4.  Canonical Encoding Model

   There was some confusion, in earlier versions of these documents,
   regarding the model for when email data was to be converted to
   canonical form and encoded, and in particular how this process would
   affect the treatment of CRLFs, given that the representation of
   newlines varies greatly from system to system.  For this reason, a
   canonical model for encoding is presented below.

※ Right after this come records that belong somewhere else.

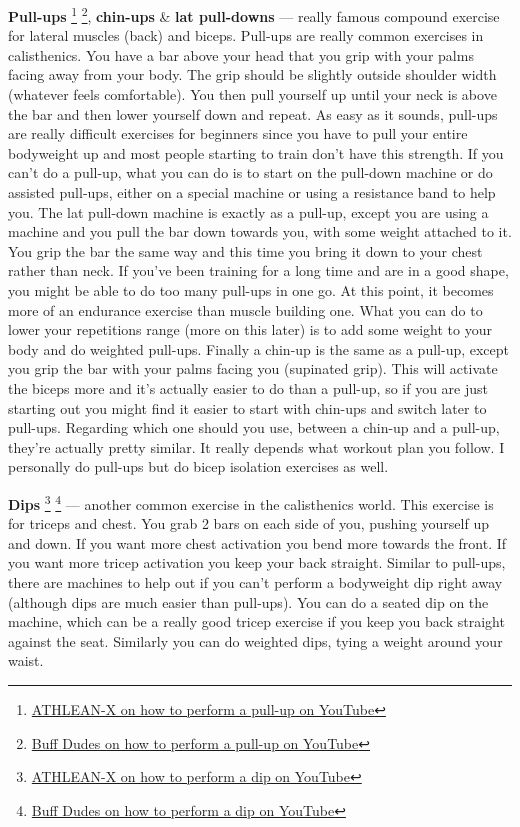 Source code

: \documentclass[openany, 12pt]{book}
\begin{document}
        \textbf{Pull-ups}
        \footnote{\href{https://www.youtube.com/watch?v=sIvJTfGxdFo}{ATHLEAN-X on how to perform a pull-up on YouTube}}
        \footnote{\href{https://www.youtube.com/watch?v=vw5Xmu5CIew}{Buff Dudes on how to perform a pull-up on YouTube}},
        \textbf{chin-ups} \& \textbf{lat pull-downs}
        --- really famous compound exercise for lateral muscles (back) and biceps. Pull-ups are really common exercises in calisthenics. You have a bar above your head that you grip with your palms facing
        away from your body. The grip should be slightly outside shoulder width (whatever feels comfortable). You then pull yourself up until your neck is above the bar and then lower yourself down and
        repeat. As easy as it sounds, pull-ups are really difficult exercises for beginners since you have to pull your entire bodyweight up and most people starting to train don't have this strength.
        If you can't do a pull-up, what you can do is to start on the pull-down machine or do assisted pull-ups, either on a special machine or using
        a resistance band to help you. The lat pull-down machine is exactly as a pull-up, except you are using a machine and you pull the bar down towards you, with some weight attached to it.
        You grip the bar the same way and this time you bring it down to your chest rather than neck.
        If you've been training for a long time and are in a good shape, you might be able to do too many pull-ups in one go. At this point, it
        becomes more of an endurance exercise than muscle building one. What you can do to lower your repetitions range (more on this later) is to add some weight to your body and do weighted
        pull-ups. Finally a chin-up is the same as a pull-up, except you grip the bar with your palms facing you (supinated grip). This will activate the biceps more and it's actually easier to
        do than a pull-up, so if you are just starting out you might find it easier to start with chin-ups and switch later to pull-ups. Regarding which one should you use, between a chin-up and
        a pull-up, they're actually pretty similar. It really depends what workout plan you follow. I personally do pull-ups but do bicep isolation exercises as well.

        \textbf{Dips}
        \footnote{\href{https://www.youtube.com/watch?v=vi1-BOcj3cQ}{ATHLEAN-X on how to perform a dip on YouTube}}
        \footnote{\href{https://www.youtube.com/watch?v=wjUmnZH528Y}{Buff Dudes on how to perform a dip on YouTube}}
        --- another common exercise in the calisthenics world. This exercise is for triceps and chest. You grab 2 bars on each side of you, pushing yourself up and down.
        If you want more chest activation you bend more towards the front. If you want more tricep activation you keep your back straight. Similar to pull-ups, there are machines to
        help out if you can't perform a bodyweight dip right away (although dips are much easier than pull-ups). You can do a seated dip on the machine, which can be a really good
        tricep exercise if you keep you back straight against the seat. Similarly you can do weighted dips, tying a weight around your waist.
\end{document}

   The process of composing a MIME entity can be modeled as being done
   in a number of steps.  Note that these steps are roughly similar to
   those steps used in PEM [RFC-1421] and are performed for each
   "innermost level" body:

    (1)   Creation of local form.

          The body to be transmitted is created in the system's
          native format.  The native character set is used and,
          where appropriate, local end of line conventions are
          used as well.  The body may be a UNIX-style text file,
          or a Sun raster image, or a VMS indexed file, or audio
          data in a system-dependent format stored only in
          memory, or anything else that corresponds to the local
          model for the representation of some form of
          information.  Fundamentally, the data is created in the
          "native" form that corresponds to the type specified by
          the media type.

    (2)   Conversion to canonical form.

          The entire body, including "out-of-band" information
          such as record lengths and possibly file attribute
          information, is converted to a universal canonical
          form.  The specific media type of the body as well as
          its associated attributes dictate the nature of the
          canonical form that is used.  Conversion to the proper
          canonical form may involve character set conversion,
          transformation of audio data, compression, or various
          other operations specific to the various media types.
          If character set conversion is involved, however, care
          must be taken to understand the semantics of the media
          type, which may have strong implications for any
          character set conversion, e.g. with regard to
          syntactically meaningful characters in a text subtype
          other than "plain".

          For example, in the case of text/plain data, the text
          must be converted to a supported character set and
          lines must be delimited with CRLF delimiters in
          accordance with RFC 822.  Note that the restriction on
          line lengths implied by RFC 822 is eliminated if the
          next step employs either quoted-printable or base64
          encoding.

    (3)   Apply transfer encoding.

          A Content-Transfer-Encoding appropriate for this body
          is applied.  Note that there is no fixed relationship
          between the media type and the transfer encoding.  In
          particular, it may be appropriate to base the choice of
          base64 or quoted-printable on character frequency
          counts which are specific to a given instance of a
          body.

    (4)   Insertion into entity.

          The encoded body is inserted into a MIME entity with
          appropriate headers. The entity is then inserted into
          the body of a higher-level entity (message or
          multipart) as needed.

   Conversion from entity form to local form is accomplished by
   reversing these steps. Note that reversal of these steps may produce
   differing results since there is no guarantee that the original and
   final local forms are the same.

   It is vital to note that these steps are only a model; they are
   specifically NOT a blueprint for how an actual system would be built.
   In particular, the model fails to account for two common designs:

    (1)   In many cases the conversion to a canonical form prior
          to encoding will be subsumed into the encoder itself,
          which understands local formats directly.  For example,
          the local newline convention for text bodies might be
          carried through to the encoder itself along with
          knowledge of what that format is.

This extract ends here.